As minhas mulheres, inicialmente esculpidas em barro, quiseram-se concluídas em metal nobre para atingirem a possível imortalidade. Para isso, eu não as poderia ter produzido em qualquer outra matéria, senão o bronze. Na sua postura, nasceram de uma criatividade fundamentada no ser humano, decorreram de uma fatalidade, de uma ausência, de uma perda, foram atraídas por uma linhagem tradicional em que a harmonia e a integridade interagiram para assumirem o sofrimento da incompletude humana. Em nenhuma das obras se declara a amputação dos membros superiores, no entanto nenhuma mostra os braços ou as mãos.
Atravessando o Tempo na busca incessante da intemporalidade, as esculturas criaram raízes na tradição da escultura figurativa da Antiguidade Clássica Grega, amadureceram, passaram pela recente experiência dos escultores-pintores impressionistas como Matisse ou Giacometti, para se apresentarem numa linguagem formal única de estilo autónomo no tempo actual. Penso ter sido essa imagética que cativou o poeta e o impulsionou a que sobre elas escrevesse.
Ler este livro é entrar, com uma roupagem diferente, a da Palavra, no cenário de uma galeria de arte ou museu onde, habitualmente, se encontram obras acabadas em matérias plásticas. Ler este livro é aceder a uma visita guiada a um conjunto de bronzes, por um poeta maior da língua portuguesa, que as interpela e as interpreta. O poeta-guia, num silêncio criativo que o leitor ouve, coloca-se numa postura de contemplação, de escuta, de diálogo e de metamorfose daquilo que vê e põe, quem o acompanha/ lê, a par dessa sua fruição pessoal.
Cito (poema 19, pág. 28)
Este bronze é de carne e flutua
Sobre as sombrias vielas de Alexandria.
Se pudesse falar dir-nos-ia em grego
Musical o que o desejo é,
Como no seu interior há um coração
Que brilha e, nas noites mais quentes,
O cio se expande pelos seus membros
E desse alumbramento fica refém.
Nós olhámo-lo como se acreditássemos
Que o sopro embriagador o devolve à vida.
Paralisada figura talvez de um poeta
Que pede que escureça
E a antiga aventura recomece.
Aqui, quem lê é quem vê. A leitura transpõe o normal sentido da visão para o sentido único de quem vê com os olhos, mas sabe ver com o coração e interpretar consentaneamente com a sua cultura pessoal. O olhar do poeta foca-se na essência da obra, absorve-a, e vai construindo, figura a figura, um discurso narrativo que nunca coloca as palavras noutro patamar que não seja paralelo ao das estátuas.
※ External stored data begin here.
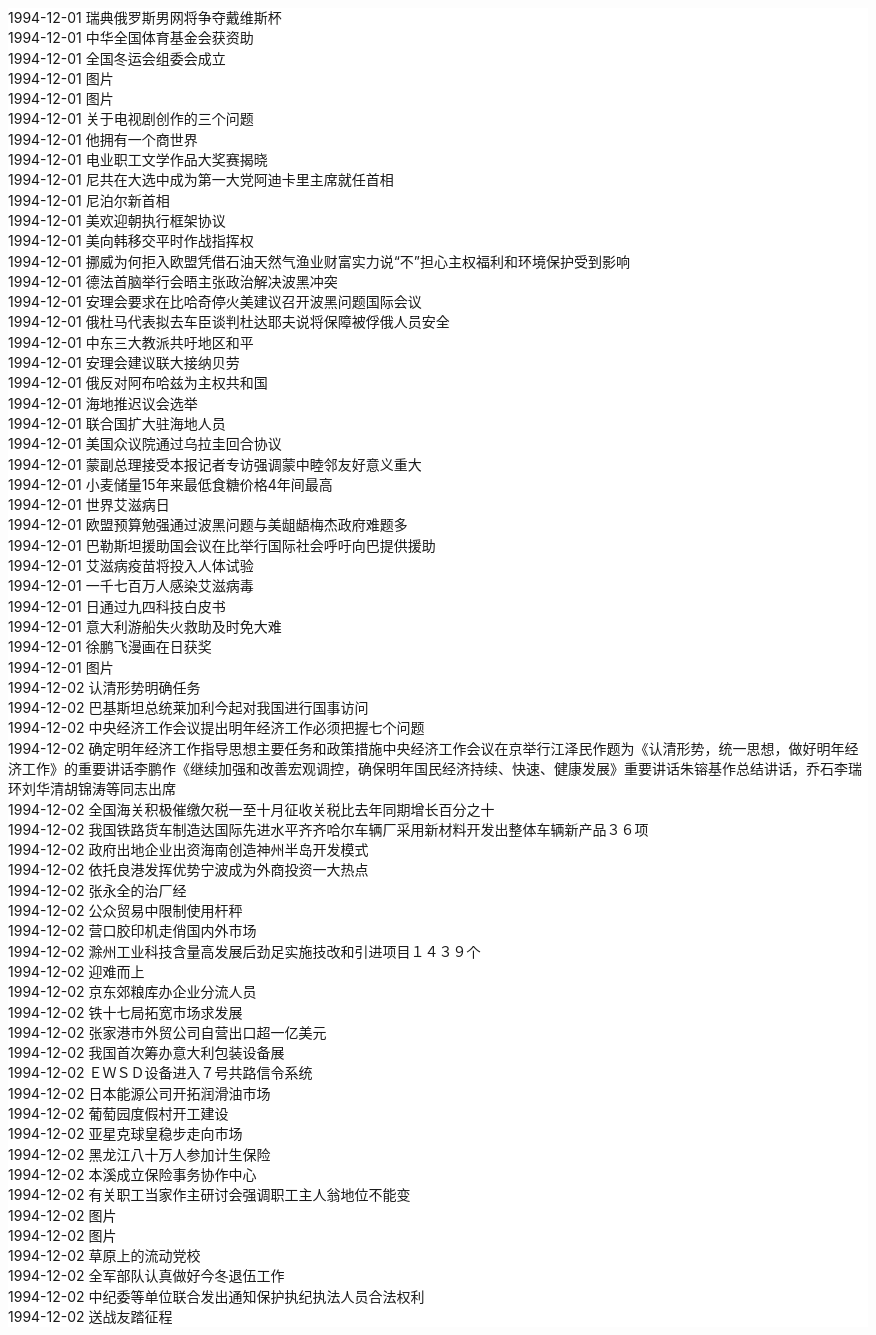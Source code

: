 1994-12-01 瑞典俄罗斯男网将争夺戴维斯杯  
1994-12-01 中华全国体育基金会获资助  
1994-12-01 全国冬运会组委会成立  
1994-12-01 图片  
1994-12-01 图片  
1994-12-01 关于电视剧创作的三个问题  
1994-12-01 他拥有一个商世界  
1994-12-01 电业职工文学作品大奖赛揭晓  
1994-12-01 尼共在大选中成为第一大党阿迪卡里主席就任首相  
1994-12-01 尼泊尔新首相  
1994-12-01 美欢迎朝执行框架协议  
1994-12-01 美向韩移交平时作战指挥权  
1994-12-01 挪威为何拒入欧盟凭借石油天然气渔业财富实力说“不”担心主权福利和环境保护受到影响  
1994-12-01 德法首脑举行会晤主张政治解决波黑冲突  
1994-12-01 安理会要求在比哈奇停火美建议召开波黑问题国际会议  
1994-12-01 俄杜马代表拟去车臣谈判杜达耶夫说将保障被俘俄人员安全  
1994-12-01 中东三大教派共吁地区和平  
1994-12-01 安理会建议联大接纳贝劳  
1994-12-01 俄反对阿布哈兹为主权共和国  
1994-12-01 海地推迟议会选举  
1994-12-01 联合国扩大驻海地人员  
1994-12-01 美国众议院通过乌拉圭回合协议  
1994-12-01 蒙副总理接受本报记者专访强调蒙中睦邻友好意义重大  
1994-12-01 小麦储量15年来最低食糖价格4年间最高  
1994-12-01 世界艾滋病日  
1994-12-01 欧盟预算勉强通过波黑问题与美龃龉梅杰政府难题多  
1994-12-01 巴勒斯坦援助国会议在比举行国际社会呼吁向巴提供援助  
1994-12-01 艾滋病疫苗将投入人体试验  
1994-12-01 一千七百万人感染艾滋病毒  
1994-12-01 日通过九四科技白皮书  
1994-12-01 意大利游船失火救助及时免大难  
1994-12-01 徐鹏飞漫画在日获奖  
1994-12-01 图片  
1994-12-02 认清形势明确任务  
1994-12-02 巴基斯坦总统莱加利今起对我国进行国事访问  
1994-12-02 中央经济工作会议提出明年经济工作必须把握七个问题  
1994-12-02 确定明年经济工作指导思想主要任务和政策措施中央经济工作会议在京举行江泽民作题为《认清形势，统一思想，做好明年经济工作》的重要讲话李鹏作《继续加强和改善宏观调控，确保明年国民经济持续、快速、健康发展》重要讲话朱镕基作总结讲话，乔石李瑞环刘华清胡锦涛等同志出席  
1994-12-02 全国海关积极催缴欠税一至十月征收关税比去年同期增长百分之十  
1994-12-02 我国铁路货车制造达国际先进水平齐齐哈尔车辆厂采用新材料开发出整体车辆新产品３６项  
1994-12-02 政府出地企业出资海南创造神州半岛开发模式  
1994-12-02 依托良港发挥优势宁波成为外商投资一大热点  
1994-12-02 张永全的治厂经  
1994-12-02 公众贸易中限制使用杆秤  
1994-12-02 营口胶印机走俏国内外市场  
1994-12-02 滁州工业科技含量高发展后劲足实施技改和引进项目１４３９个  
1994-12-02 迎难而上  
1994-12-02 京东郊粮库办企业分流人员  
1994-12-02 铁十七局拓宽市场求发展  
1994-12-02 张家港市外贸公司自营出口超一亿美元  
1994-12-02 我国首次筹办意大利包装设备展  
1994-12-02 ＥＷＳＤ设备进入７号共路信令系统  
1994-12-02 日本能源公司开拓润滑油市场  
1994-12-02 葡萄园度假村开工建设  
1994-12-02 亚星克球皇稳步走向市场  
1994-12-02 黑龙江八十万人参加计生保险  
1994-12-02 本溪成立保险事务协作中心  
1994-12-02 有关职工当家作主研讨会强调职工主人翁地位不能变  
1994-12-02 图片  
1994-12-02 图片  
1994-12-02 草原上的流动党校  
1994-12-02 全军部队认真做好今冬退伍工作  
1994-12-02 中纪委等单位联合发出通知保护执纪执法人员合法权利  
1994-12-02 送战友踏征程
A escultura está exposta e, expondo-se, mostra o corpo nu da mulher na complexidade do seu todo. Numa concentração exaustiva e lírica, o poema mostra-o exaltando as mágoas e as feridas, no feminino, da existência humana.
O livro é composto por 32 poemas que, no meu entendimento, se apresentam como um poema único dedicado a cada uma das estátuas. Fá-lo num fio condutor de ritmos e sequências de versos que as identificam uma a uma, mesmo que se não saiba com precisão a qual delas se refere. Cada um dos poemas numerados dá origem ao poema seguinte e assim sucessivamente, num discorrer intuitivo, que reporta similitudes a figuras proeminentes de histórias mitológicas. O seu ritmo é aproximado ao da criação das estátuas sendo que, na criação delas, uma precede a anterior e dá continuidade à seguinte.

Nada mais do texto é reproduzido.